0



Oleh : Riyon Fidwar

Sebenarnya saya kurang mengerti apa yang dinamakan kaba dan seperti apa kaba di Minangkabau itu disampaikan. Ketidakmengertian ini bukan berarti tidak tahu, melainkan tahu tentang kaba. Tetapi bagaimana kaba itu secara sistematisnya, mulai dari mula sampai akhir masih terlalu jauh agaknya bagi saya, apa lagi untuk memberi sebuah pengertian. Sejak mendengar kata ini (kaba), kira-kira tiga tahun yang silam. Saya langsung bertanya apa itu kaba dan siapa yang membuatnya? Namun pertanyaan itu tidak mendapat jawaban.
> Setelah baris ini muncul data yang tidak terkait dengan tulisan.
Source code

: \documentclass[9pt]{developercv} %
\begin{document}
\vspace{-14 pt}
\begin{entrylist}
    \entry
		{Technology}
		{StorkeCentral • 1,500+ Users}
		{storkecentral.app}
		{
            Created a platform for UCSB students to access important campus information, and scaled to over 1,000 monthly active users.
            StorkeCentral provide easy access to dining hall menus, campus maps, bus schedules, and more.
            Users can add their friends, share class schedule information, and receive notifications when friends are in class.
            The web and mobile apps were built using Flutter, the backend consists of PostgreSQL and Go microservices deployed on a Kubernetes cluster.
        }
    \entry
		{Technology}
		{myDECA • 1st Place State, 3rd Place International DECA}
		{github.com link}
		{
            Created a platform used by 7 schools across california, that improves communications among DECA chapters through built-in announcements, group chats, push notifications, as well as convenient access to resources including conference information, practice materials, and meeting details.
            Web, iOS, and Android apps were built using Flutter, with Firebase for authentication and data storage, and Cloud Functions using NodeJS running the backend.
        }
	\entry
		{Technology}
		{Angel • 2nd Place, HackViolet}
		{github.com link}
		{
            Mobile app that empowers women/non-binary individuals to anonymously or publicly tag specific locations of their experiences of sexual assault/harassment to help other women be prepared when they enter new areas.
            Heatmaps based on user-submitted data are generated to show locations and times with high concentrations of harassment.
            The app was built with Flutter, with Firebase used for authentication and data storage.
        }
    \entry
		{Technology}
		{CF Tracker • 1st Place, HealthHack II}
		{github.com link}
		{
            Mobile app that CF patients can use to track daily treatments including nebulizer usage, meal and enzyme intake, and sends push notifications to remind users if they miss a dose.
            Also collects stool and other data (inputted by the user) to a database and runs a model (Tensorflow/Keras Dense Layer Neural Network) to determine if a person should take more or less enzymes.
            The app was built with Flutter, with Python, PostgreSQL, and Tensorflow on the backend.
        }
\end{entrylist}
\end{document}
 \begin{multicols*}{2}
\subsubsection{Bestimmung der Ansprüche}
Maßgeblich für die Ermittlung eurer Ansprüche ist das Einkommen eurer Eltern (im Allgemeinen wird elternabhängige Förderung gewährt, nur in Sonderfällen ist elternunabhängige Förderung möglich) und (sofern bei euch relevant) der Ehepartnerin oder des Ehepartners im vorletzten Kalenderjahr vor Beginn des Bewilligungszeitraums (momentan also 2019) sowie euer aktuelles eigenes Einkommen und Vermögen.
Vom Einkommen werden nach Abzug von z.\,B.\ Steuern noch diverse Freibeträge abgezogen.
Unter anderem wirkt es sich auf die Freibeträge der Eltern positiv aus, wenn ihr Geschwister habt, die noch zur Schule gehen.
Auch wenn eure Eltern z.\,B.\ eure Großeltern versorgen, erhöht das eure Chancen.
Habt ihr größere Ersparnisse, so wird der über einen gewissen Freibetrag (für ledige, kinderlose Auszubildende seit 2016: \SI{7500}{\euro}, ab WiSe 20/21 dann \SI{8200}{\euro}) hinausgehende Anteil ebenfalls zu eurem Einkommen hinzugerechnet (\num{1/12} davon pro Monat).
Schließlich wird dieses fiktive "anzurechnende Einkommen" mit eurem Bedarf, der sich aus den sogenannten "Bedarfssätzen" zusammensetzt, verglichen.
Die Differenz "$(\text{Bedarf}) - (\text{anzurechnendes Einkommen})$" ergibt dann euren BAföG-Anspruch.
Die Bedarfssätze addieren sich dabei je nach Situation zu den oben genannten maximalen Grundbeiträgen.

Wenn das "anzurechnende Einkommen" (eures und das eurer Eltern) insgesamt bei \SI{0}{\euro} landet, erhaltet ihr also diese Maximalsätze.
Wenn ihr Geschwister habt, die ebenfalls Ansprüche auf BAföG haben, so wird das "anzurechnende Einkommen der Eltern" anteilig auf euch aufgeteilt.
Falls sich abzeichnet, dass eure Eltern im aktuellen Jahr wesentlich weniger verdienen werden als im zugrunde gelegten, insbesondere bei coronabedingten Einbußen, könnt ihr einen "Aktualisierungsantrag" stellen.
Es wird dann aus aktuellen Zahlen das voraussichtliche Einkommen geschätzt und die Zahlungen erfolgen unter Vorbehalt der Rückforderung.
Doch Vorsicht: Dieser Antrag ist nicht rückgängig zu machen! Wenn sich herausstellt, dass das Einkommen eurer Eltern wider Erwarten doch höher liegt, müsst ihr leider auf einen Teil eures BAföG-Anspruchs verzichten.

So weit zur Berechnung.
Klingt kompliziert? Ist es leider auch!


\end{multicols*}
Setelah lama bergaul dan hidup dalam rumpun yang sistem kekerabatan Matrilineal ini, nampaknya kekurangmengertian tentang sesuatu yang menjadi pertanyaan dalam diri, yaitu tentang arti kaba telah saya ketahui, baik secara singkat maupun secara panjangnya. Ternyata kaba itu artinya adalah kabar yang disampaikan oleh seseorang kepada orang lain. Cara penyampaian kaba  biasanya didendangkan. Penyampaian ini biasanya berisi sejarah, nasihat-nasihat atau larangan-larangan, dan sebaginya. Dan biasanya yang sering dikabakan oleh si tukang hikayat adalah tentang Bondo Kanduang dan Cindua Mato.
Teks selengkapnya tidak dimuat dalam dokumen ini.